James Villa 43 minutes ago Edit Delete
Quite simply Karl, and just quote Investopedia:

What is a 'Zero-Beta Portfolio'
A zero-beta portfolio is a portfolio constructed to have zero systematic risk or, in other words, a beta of zero. A zero-beta portfolio would have the same expected return as the risk-free rate. Such a portfolio would have zero correlation with market movements, given that its expected return equals the risk-free rate or a relatively low rate of return compared to higher-beta portfolios.

Read more: Zero-Beta Portfolio https://www.investopedia.com/terms/z/zero-betaportfolio.asp#ixzz54jvu6pte
Follow us: Investopedia on Facebook

James Villa 34 minutes ago Edit Delete
And by the way Karl, I tried to give you hints in my other thread and just in case you haven't read it, here is it below and quote myself:

@Karl, "Relativity", a word made famous by Prof. Albert Einstein is the key to understanding Information Ratio in the context of market neutral strategies. What does the hedge fund industry use as benchmark for market neutral strategies? Three month US Treasury Bills (aka risk free rates) not SPY. Below I quote a Morningstar whitepaper ( http://advisor.morningstar.com/uploaded/pdf/alt_marketneutralmfcs.pdf) :

Because market-neutral funds hedge out broad
market risk, a cashlike benchmark (such as Treasury
bills) is more appropriate than a stock or bond
market index.

Karl 20 minutes ago
Not really.. let's ask more precisely:
How do we characterise the Returns in excess of SPY even as Beta-to-SPY gets to zero?

Karl 5 minutes ago
I have moved the IR discussion to a new thread, and proceeded to delete my posts above, for clarity.

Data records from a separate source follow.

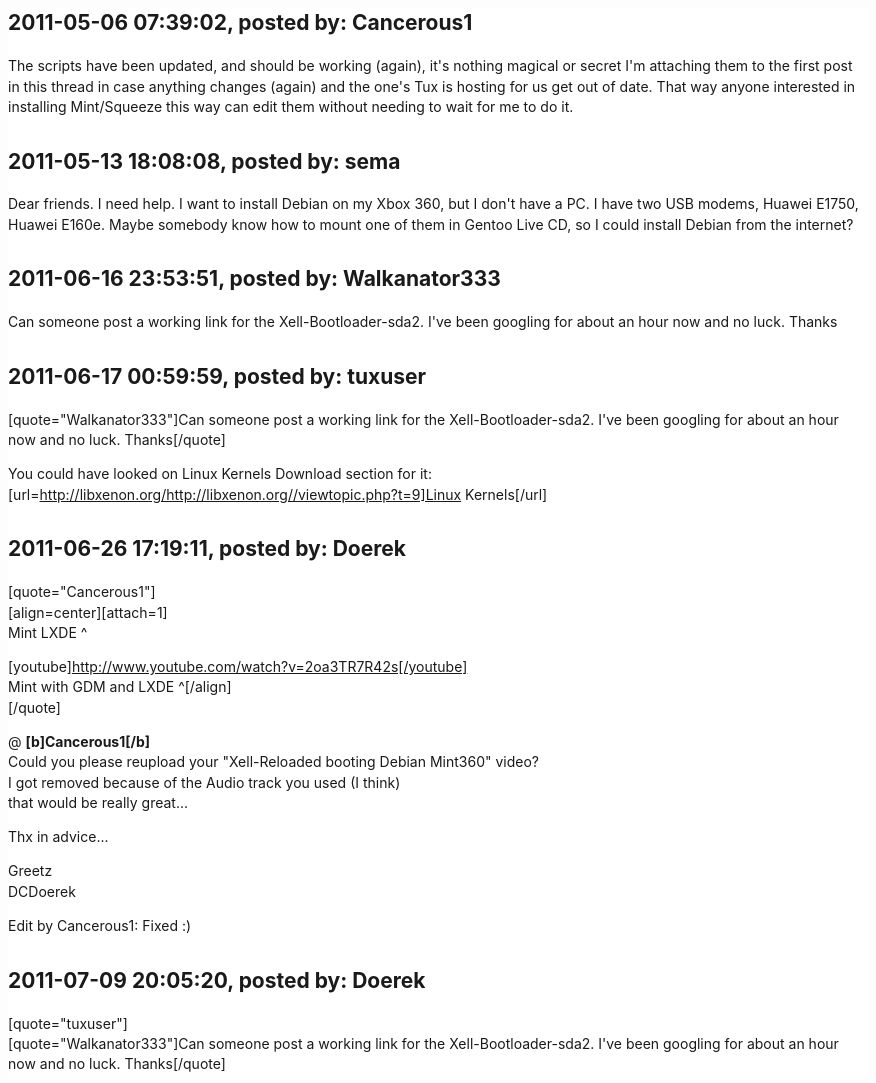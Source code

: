 ## 2011-05-06 07:39:02, posted by: Cancerous1

The scripts have been updated, and should be working (again), it's nothing magical or secret I'm attaching them to the first post in this thread in case anything changes (again) and the one's Tux is hosting for us get out of date. That way anyone interested in installing Mint/Squeeze this way can edit them without needing to wait for me to do it.

## 2011-05-13 18:08:08, posted by: sema

Dear friends. I need help. I want to install Debian on my Xbox 360, but I don't have a PC. I have two USB modems, Huawei E1750, Huawei E160e. Maybe somebody know how to mount one of them in Gentoo Live CD, so I could install Debian from the internet?

## 2011-06-16 23:53:51, posted by: Walkanator333

Can someone post a working link for the Xell-Bootloader-sda2. I've been googling for about an hour now and no luck. Thanks

## 2011-06-17 00:59:59, posted by: tuxuser

[quote="Walkanator333"]Can someone post a working link for the Xell-Bootloader-sda2. I've been googling for about an hour now and no luck. Thanks[/quote]  
   
 You could have looked on Linux Kernels Download section for it:  
 [url=http://libxenon.org/http://libxenon.org//viewtopic.php?t=9]Linux Kernels[/url]

## 2011-06-26 17:19:11, posted by: Doerek

[quote="Cancerous1"]  
 [align=center][attach=1]  
 Mint LXDE ^  
   
 [youtube]http://www.youtube.com/watch?v=2oa3TR7R42s[/youtube]  
 Mint with GDM and LXDE ^[/align]  
 [/quote]  
   
 @ **[b]Cancerous1[/b]**  
 Could you please reupload your "Xell-Reloaded booting Debian Mint360" video?  
 I got removed because of the Audio track you used (I think)  
 that would be really great...  
   
 Thx in advice...  
   
 Greetz  
 DCDoerek  
   
 Edit by Cancerous1: Fixed :)

## 2011-07-09 20:05:20, posted by: Doerek

[quote="tuxuser"]  
 [quote="Walkanator333"]Can someone post a working link for the Xell-Bootloader-sda2. I've been googling for about an hour now and no luck. Thanks[/quote]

James Villa 21 minutes ago Edit Delete
@Karl,

Not really.. let's ask more precisely:
How do we characterise the Returns in excess of SPY even as Beta-to-SPY gets to zero?

The Holy Grail! Have you found it, please share?

Ok then, carry on with your intelligent questions. Last we left off is me asking you if you have found the Holy Grail, Excess returns over market returns with
beta -> 0! I hope this results are in the context of market neutral strategies because I've be really amazed. I've seen market neutral strategies beat market returns for a year or two but within +-0.30 bounds of beta. Have seen the tear sheet of your algo, where I commented that I was really impressed by its returns which probably beat market returns point in time but as I recall it had a beta of 0.14 and volatility of 9.1% and daily turnover of 78.5 (did not pass contest threshold of 65%). It was also an intraday strategy to shelter you from overnight risks while collecting cash on daily basis. If you can sustain this going forward and lower beta to less than 0.05 and lower volatility to round 5%, then I'd be really impressed. But then your results might just be overfitting to the last two year's bull run. Have you tried backtesting to years 2008 and 2009 to test bear market?

@Karl,

I'm happy with Optimize API shaping a Beta 0.14 from MaxBetaExposure = 0.1 set - quite impressed actually!

With these results, you still believe and actually quite impressed that the beta constraint in Optimize API is working properly while not able to constrain it to your set MaxBetaExposure = 0.1 ? How do you explain that discrepancy of 30% (0.14-0.10 / 0.10) ex post?